A new compact way to store a symmetric or triangular matrix called RPF for Recursive Packed Format is fully described. Novel ways to transform RPF to and from standard packed format are included. A new algorithm, called RPC for Recursive Packed Cholesky, that operates on the RPG format is presented. ALgorithm RPC is basd on level-3 BLAS and requires variants of algorithms TRSM and SYRK that work on RPF. We call these RP_TRSM and RP_SYRK and find that they do most of their work by calling GEMM. It follows that most of the execution time of RPC lies in GEMM. The advantage of this storage scheme compared to traditional packed and full storage is demonstrated. First, the RPC storage format uses the minimal amount of storage for the symmetric or triangular matrix. Second, RPC gives a level-3 implementation of Cholesky factorization whereas standard packed implementations are only level 2. Hence, the performance of our RPC implementation is decidedly superior. Third, unlike fixed block size algorithms, RPC, requires no block size tuning parameter.
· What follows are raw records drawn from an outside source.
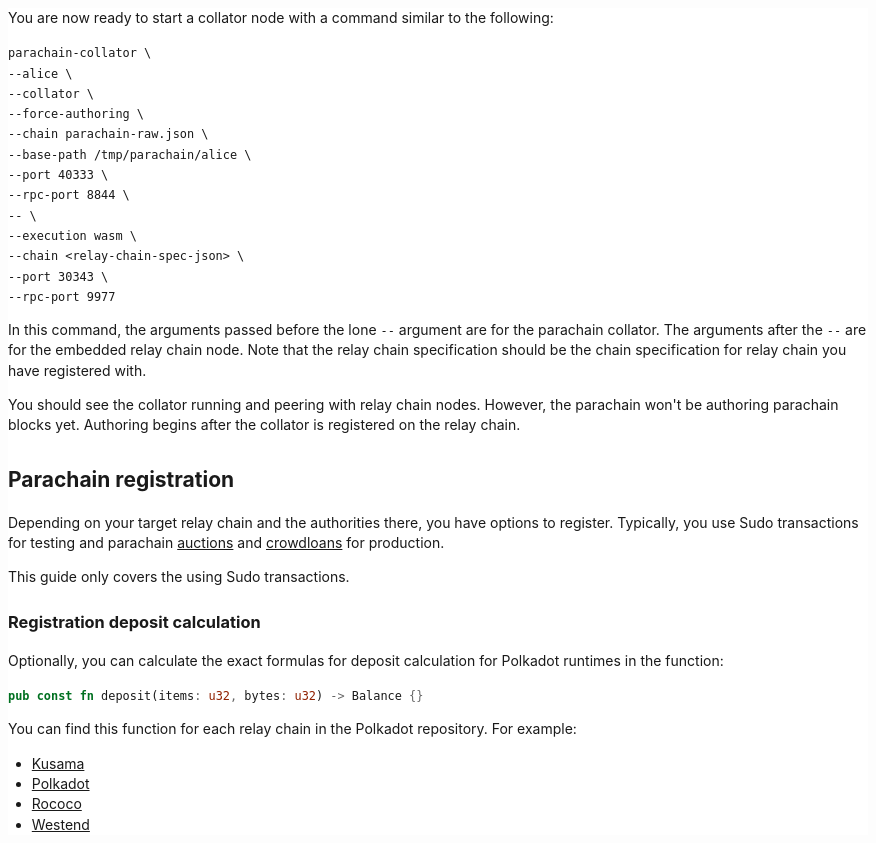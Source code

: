You are now ready to start a collator node with a command similar to the following:

```text
parachain-collator \
--alice \
--collator \
--force-authoring \
--chain parachain-raw.json \
--base-path /tmp/parachain/alice \
--port 40333 \
--rpc-port 8844 \
-- \
--execution wasm \
--chain <relay-chain-spec-json> \
--port 30343 \
--rpc-port 9977
```

In this command, the arguments passed before the lone `--` argument are for the parachain collator.
The arguments after the `--` are for the embedded relay chain node.
Note that the relay chain specification should be the chain specification for relay chain you have registered with. 

You should see the collator running and peering with relay chain nodes.
However, the parachain won't be authoring parachain blocks yet.
Authoring begins after the collator is registered on the relay chain.

## Parachain registration

Depending on your target relay chain and the authorities there, you have options to register.
Typically, you use Sudo transactions for testing and parachain [auctions](https://wiki.polkadot.network/docs/learn-auction) and [crowdloans](https://wiki.polkadot.network/docs/learn-crowdloans) for production.

This guide only covers the using Sudo transactions.

### Registration deposit calculation

Optionally, you can calculate the exact formulas for deposit calculation for Polkadot runtimes in the function:

```rust
pub const fn deposit(items: u32, bytes: u32) -> Balance {}
```

You can find this function for each relay chain in the Polkadot repository.
For example:

- [Kusama](https://github.com/paritytech/polkadot-sdk/blob/master/polkadot/runtime/kusama/constants/src/lib.rs)
- [Polkadot](https://github.com/paritytech/polkadot-sdk/blob/master/polkadot/runtime/polkadot/constants/src/lib.rs)
- [Rococo](https://github.com/paritytech/polkadot-sdk/blob/master/polkadot/runtime/rococo/constants/src/lib.rs)
- [Westend](https://github.com/paritytech/polkadot-sdk/blob/master/polkadot/runtime/westend/constants/src/lib.rs)

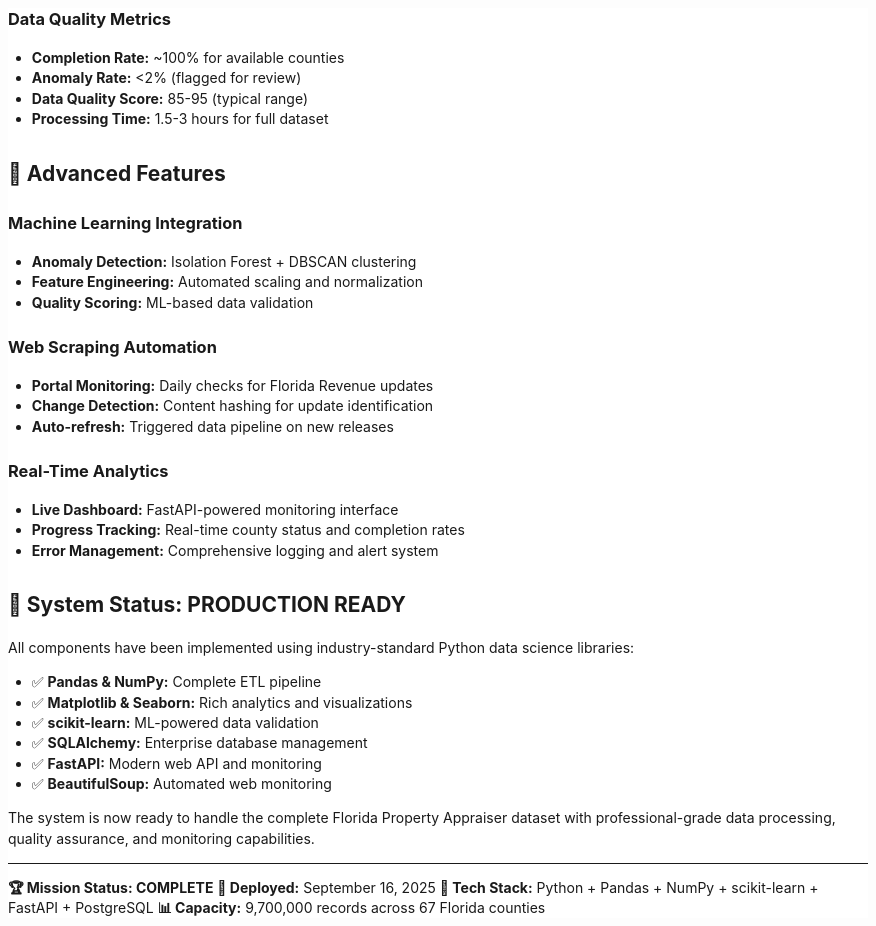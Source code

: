 ### Data Quality Metrics
- **Completion Rate:** ~100% for available counties
- **Anomaly Rate:** <2% (flagged for review)
- **Data Quality Score:** 85-95 (typical range)
- **Processing Time:** 1.5-3 hours for full dataset

## 🔧 Advanced Features

### Machine Learning Integration
- **Anomaly Detection:** Isolation Forest + DBSCAN clustering
- **Feature Engineering:** Automated scaling and normalization
- **Quality Scoring:** ML-based data validation

### Web Scraping Automation
- **Portal Monitoring:** Daily checks for Florida Revenue updates
- **Change Detection:** Content hashing for update identification
- **Auto-refresh:** Triggered data pipeline on new releases

### Real-Time Analytics
- **Live Dashboard:** FastAPI-powered monitoring interface
- **Progress Tracking:** Real-time county status and completion rates
- **Error Management:** Comprehensive logging and alert system

## 🎉 System Status: PRODUCTION READY

All components have been implemented using industry-standard Python data science libraries:

- ✅ **Pandas & NumPy:** Complete ETL pipeline
- ✅ **Matplotlib & Seaborn:** Rich analytics and visualizations
- ✅ **scikit-learn:** ML-powered data validation
- ✅ **SQLAlchemy:** Enterprise database management
- ✅ **FastAPI:** Modern web API and monitoring
- ✅ **BeautifulSoup:** Automated web monitoring

The system is now ready to handle the complete Florida Property Appraiser dataset with professional-grade data processing, quality assurance, and monitoring capabilities.

---

**🏆 Mission Status: COMPLETE**
**📅 Deployed:** September 16, 2025
**🔧 Tech Stack:** Python + Pandas + NumPy + scikit-learn + FastAPI + PostgreSQL
**📊 Capacity:** 9,700,000 records across 67 Florida counties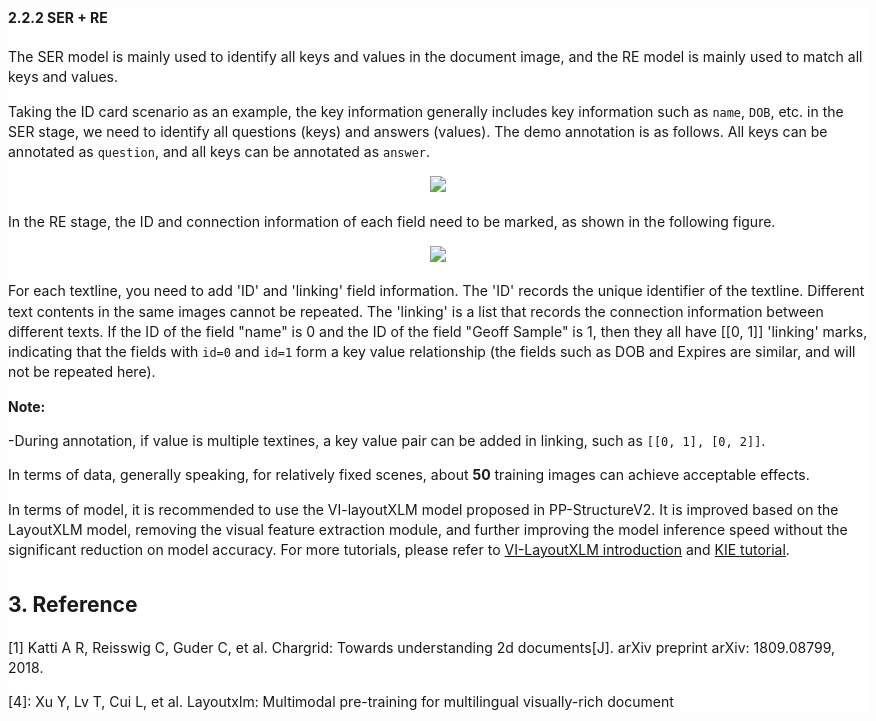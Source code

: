 #### 2.2.2 SER + RE

The SER model is mainly used to identify all keys and values in the document image, and the RE model is mainly used to
match all keys and values.

Taking the ID card scenario as an example, the key information generally includes key information such as `name`, `DOB`,
etc. in the SER stage, we need to identify all questions (keys) and answers (values). The demo annotation is as follows.
All keys can be annotated as `question`, and all keys can be annotated as `answer`.


<div align="center">
    <img src="https://user-images.githubusercontent.com/14270174/185728881-b6055e01-034c-4584-aaa6-97c9c25fb61b.png" width="500">
</div>


In the RE stage, the ID and connection information of each field need to be marked, as shown in the following figure.

<div align="center">
    <img src="https://user-images.githubusercontent.com/14270174/185728948-a4208013-5038-4025-9a93-0c6d51447488.png" width="500">
</div>

For each textline, you need to add 'ID' and 'linking' field information. The 'ID' records the unique identifier of the
textline. Different text contents in the same images cannot be repeated. The 'linking' is a list that records the
connection information between different texts. If the ID of the field "name" is 0 and the ID of the field "Geoff
Sample" is 1, then they all have [[0, 1]] 'linking' marks, indicating that the fields with `id=0` and `id=1` form a key
value relationship (the fields such as DOB and Expires are similar, and will not be repeated here).

**Note:**

-During annotation, if value is multiple textines, a key value pair can be added in linking, such as `[[0, 1], [0, 2]]`.

In terms of data, generally speaking, for relatively fixed scenes, about **50** training images can achieve acceptable
effects.

In terms of model, it is recommended to use the VI-layoutXLM model proposed in PP-StructureV2. It is improved based on
the LayoutXLM model, removing the visual feature extraction module, and further improving the model inference speed
without the significant reduction on model accuracy. For more tutorials, please refer
to [VI-LayoutXLM introduction](../../doc/doc_en/algorithm_kie_vi_layoutxlm_en.md)
and [KIE tutorial](../../doc/doc_en/kie_en.md).

## 3. Reference

[1] Katti A R, Reisswig C, Guder C, et al. Chargrid: Towards understanding 2d documents[J]. arXiv preprint arXiv:
1809.08799, 2018.


[4]: Xu Y, Lv T, Cui L, et al. Layoutxlm: Multimodal pre-training for multilingual visually-rich document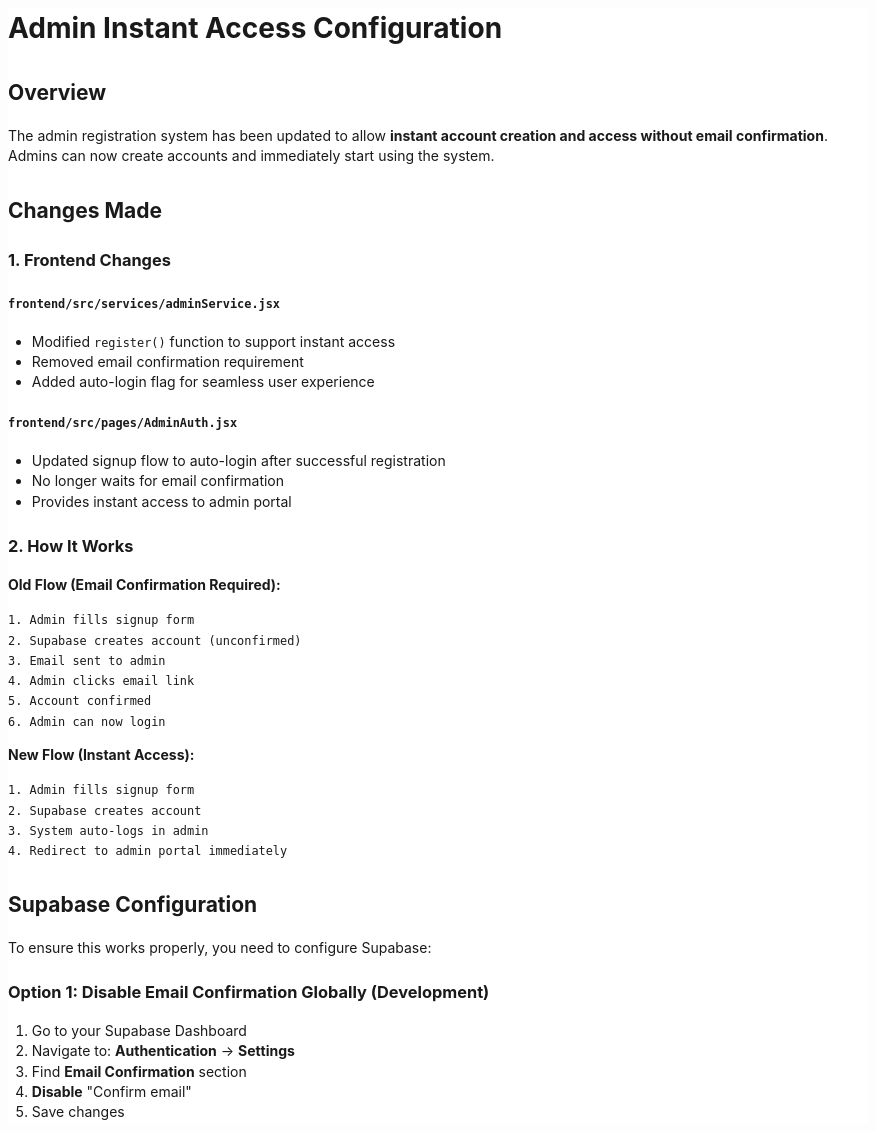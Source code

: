 # Admin Instant Access Configuration

## Overview
The admin registration system has been updated to allow **instant account creation and access without email confirmation**. Admins can now create accounts and immediately start using the system.

## Changes Made

### 1. Frontend Changes

#### `frontend/src/services/adminService.jsx`
- Modified `register()` function to support instant access
- Removed email confirmation requirement
- Added auto-login flag for seamless user experience

#### `frontend/src/pages/AdminAuth.jsx`
- Updated signup flow to auto-login after successful registration
- No longer waits for email confirmation
- Provides instant access to admin portal

### 2. How It Works

**Old Flow (Email Confirmation Required):**
```
1. Admin fills signup form
2. Supabase creates account (unconfirmed)
3. Email sent to admin
4. Admin clicks email link
5. Account confirmed
6. Admin can now login
```

**New Flow (Instant Access):**
```
1. Admin fills signup form
2. Supabase creates account
3. System auto-logs in admin
4. Redirect to admin portal immediately
```

## Supabase Configuration

To ensure this works properly, you need to configure Supabase:

### Option 1: Disable Email Confirmation Globally (Development)

1. Go to your Supabase Dashboard
2. Navigate to: **Authentication** → **Settings**
3. Find **Email Confirmation** section
4. **Disable** "Confirm email"
5. Save changes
We present performance measurements on several current architectures that demonstrate improvements over the traditional packed routines. Also MSP parallel computations on the IBM SMP computer are made. The graphs that are attached in Section 7 show that the RPC algorithms are superior by a factor between 1.6 and 7.4 for order around 1000, and between 1.9 and 10.3 for order around 3000 over the traditional packed algorithms. For some architectures, the RPC performance results are almost the same or even better than the traditional full-storage algorithms results.